#### WHAT THE TASK REQUIRES
Among the entries that follow, count the lines that contain the word "must" and say how many there are, writing nothing else.

━━━ RECORD SET ━━━

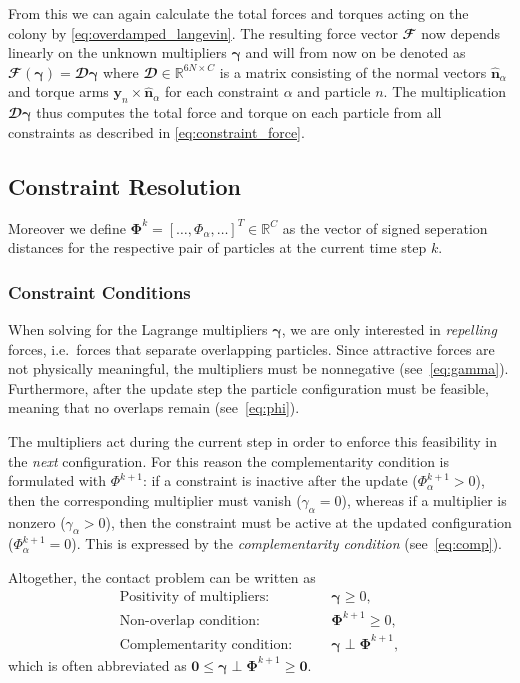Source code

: \documentclass[conference]{IEEEtran}
\begin{document}
From this we can again calculate the total forces and torques acting on the colony by \autoref{eq:overdamped_langevin}. The resulting force vector $\mathbfcal{F}$ now depends linearly on the unknown multipliers $\boldsymbol{\gamma}$ and will from now on be denoted as $\mathbfcal{F}(\boldsymbol{\gamma}) = \mathbfcal{D}\boldsymbol{\gamma}$ where $\mathbfcal{D} \in \mathbb{R}^{6N \times C}$ is a matrix consisting of the normal vectors $\hat{\mathbf{n}}_\alpha$ and torque arms $\mathbf{y}_n \times \hat{\mathbf{n}}_\alpha$ for each constraint $\alpha$ and particle $n$. The multiplication $\mathbfcal{D}\boldsymbol{\gamma}$ thus computes the total force and torque on each particle from all constraints as described in \autoref{eq:constraint_force}.

\subsection{Constraint Resolution}

Moreover we define $\mathbf{\Phi}^k = [\dots, \Phi_\alpha, \dots]^T \in \mathbb{R}^{C}$ as the vector of signed seperation distances for the respective pair of particles at the current time step $k$.

\subsubsection{Constraint Conditions}

When solving for the Lagrange multipliers $\boldsymbol{\gamma}$, we are only interested in \emph{repelling} forces, i.e.\ forces that separate overlapping particles.
Since attractive forces are not physically meaningful, the multipliers must be nonnegative (see~\autoref{eq:gamma}).
Furthermore, after the update step the particle configuration must be feasible, meaning that no overlaps remain (see~\autoref{eq:phi}).

The multipliers act during the current step in order to enforce this feasibility in the \emph{next} configuration.
For this reason the complementarity condition is formulated with $\Phi^{k+1}$: if a constraint is inactive after the update ($\Phi_\alpha^{k+1} > 0$), then the corresponding multiplier must vanish ($\gamma_\alpha = 0$), whereas if a multiplier is nonzero ($\gamma_\alpha > 0$), then the constraint must be active at the updated configuration ($\Phi_\alpha^{k+1} = 0$).
This is expressed by the \emph{complementarity condition} (see~\autoref{eq:comp}).

Altogether, the contact problem can be written as
\begin{align}
    \text{Positivity of multipliers:} \qquad & \boldsymbol{\gamma} \geq 0, \label{eq:gamma}                   \\
    \text{Non-overlap condition:} \qquad     & \mathbf{\Phi}^{k+1} \geq 0, \label{eq:phi}                     \\
    \text{Complementarity condition:} \qquad & \boldsymbol{\gamma} \perp \mathbf{\Phi}^{k+1}, \label{eq:comp}
\end{align}
which is often abbreviated as $\mathbf{0} \leq \boldsymbol{\gamma} \perp \mathbf{\Phi}^{k+1} \geq \mathbf{0}$.
\end{document}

━━━

#### RESULT BELOW
3